Record excerpts:
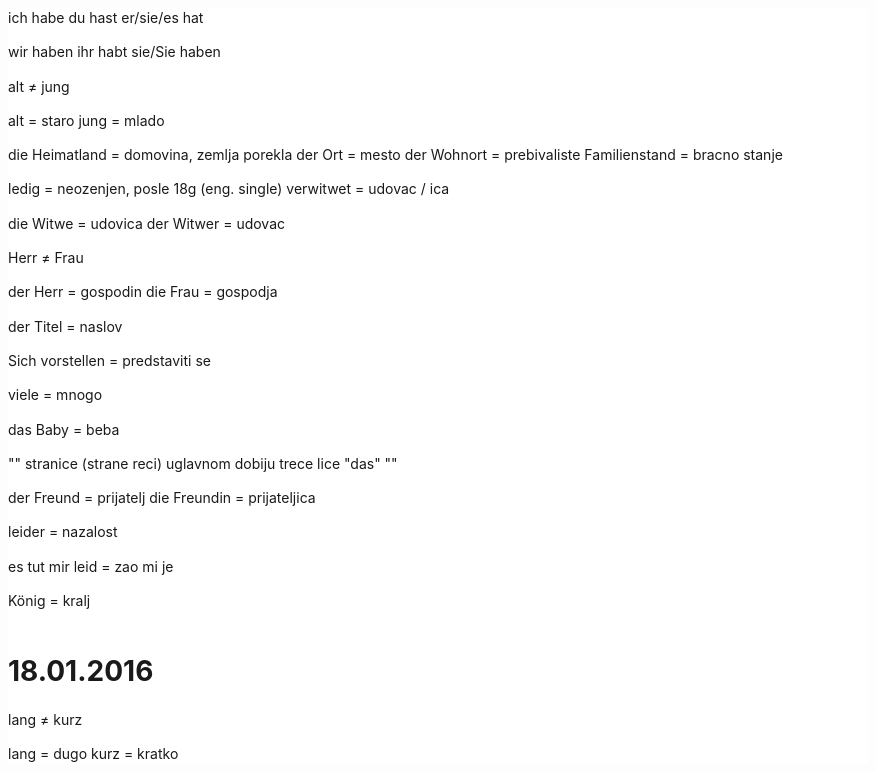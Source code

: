 ich habe
du hast
er/sie/es hat

wir haben
ihr habt
sie/Sie haben

alt ≠ jung

alt = staro
jung = mlado

die Heimatland = domovina, zemlja porekla
der Ort = mesto
der Wohnort = prebivaliste
Familienstand = bracno stanje

ledig = neozenjen, posle 18g (eng. single)
verwitwet = udovac / ica

die Witwe = udovica
der Witwer = udovac

Herr ≠ Frau

der Herr = gospodin
die Frau = gospodja

der Titel = naslov

Sich vorstellen = predstaviti se

viele = mnogo

das Baby = beba

""
stranice (strane reci) uglavnom dobiju trece lice "das"
""

der Freund = prijatelj
die Freundin = prijateljica

leider = nazalost

es tut mir leid = zao mi je

König = kralj





# 18.01.2016

lang ≠ kurz

lang = dugo
kurz = kratko
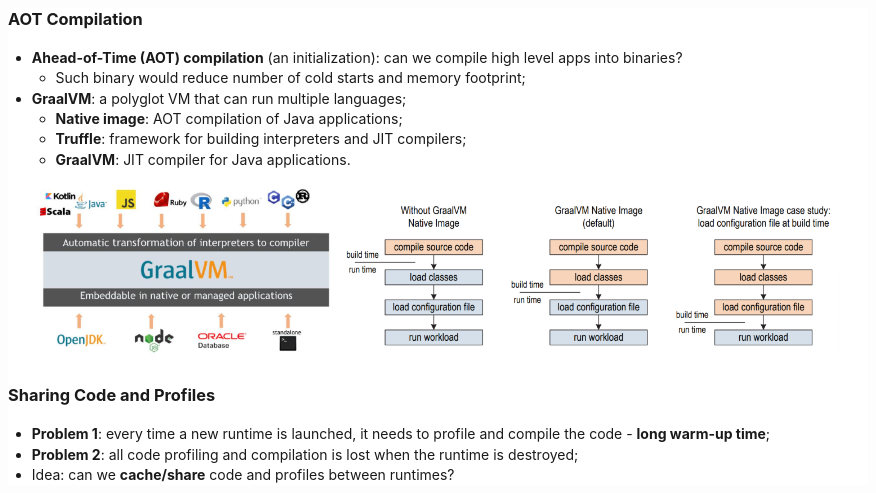 ### AOT Compilation

- **Ahead-of-Time (AOT) compilation** (an initialization): can we compile high level apps into binaries?
  - Such binary would reduce number of cold starts and memory footprint;
- **GraalVM**: a polyglot VM that can run multiple languages;
  - **Native image**: AOT compilation of Java applications;
  - **Truffle**: framework for building interpreters and JIT compilers;
  - **GraalVM**: JIT compiler for Java applications.

<p align="center">
    <img src="./imgs/graalvm.png" width="300">
    <img src="./imgs/graalvm-image.png" width="500">
</p>

### Sharing Code and Profiles

- **Problem 1**: every time a new runtime is launched, it needs to profile and compile the code - **long warm-up time**;
- **Problem 2**: all code profiling and compilation is lost when the runtime is destroyed;
- Idea: can we **cache/share** code and profiles between runtimes?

What the task asks: Everything in the data except the pictures must be transcribed exactly.

Answer to this exercise:
Source code

: ich habe
du hast
er/sie/es hat

wir haben
ihr habt
sie/Sie haben

alt ≠ jung

alt = staro
jung = mlado

die Heimatland = domovina, zemlja porekla
der Ort = mesto
der Wohnort = prebivaliste
Familienstand = bracno stanje

ledig = neozenjen, posle 18g (eng. single)
verwitwet = udovac / ica

die Witwe = udovica
der Witwer = udovac

Herr ≠ Frau

der Herr = gospodin
die Frau = gospodja

der Titel = naslov

Sich vorstellen = predstaviti se

viele = mnogo

das Baby = beba

""
stranice (strane reci) uglavnom dobiju trece lice "das"
""

der Freund = prijatelj
die Freundin = prijateljica

leider = nazalost

es tut mir leid = zao mi je

König = kralj





# 18.01.2016

lang ≠ kurz

lang = dugo
kurz = kratko
 ### AOT Compilation

- **Ahead-of-Time (AOT) compilation** (an initialization): can we compile high level apps into binaries?
  - Such binary would reduce number of cold starts and memory footprint;
- **GraalVM**: a polyglot VM that can run multiple languages;
  - **Native image**: AOT compilation of Java applications;
  - **Truffle**: framework for building interpreters and JIT compilers;
  - **GraalVM**: JIT compiler for Java applications.

<p align="center">
    <img src="./imgs/graalvm.png" width="300">
    <img src="./imgs/graalvm-image.png" width="500">
</p>

### Sharing Code and Profiles

- **Problem 1**: every time a new runtime is launched, it needs to profile and compile the code - **long warm-up time**;
- **Problem 2**: all code profiling and compilation is lost when the runtime is destroyed;
- Idea: can we **cache/share** code and profiles between runtimes?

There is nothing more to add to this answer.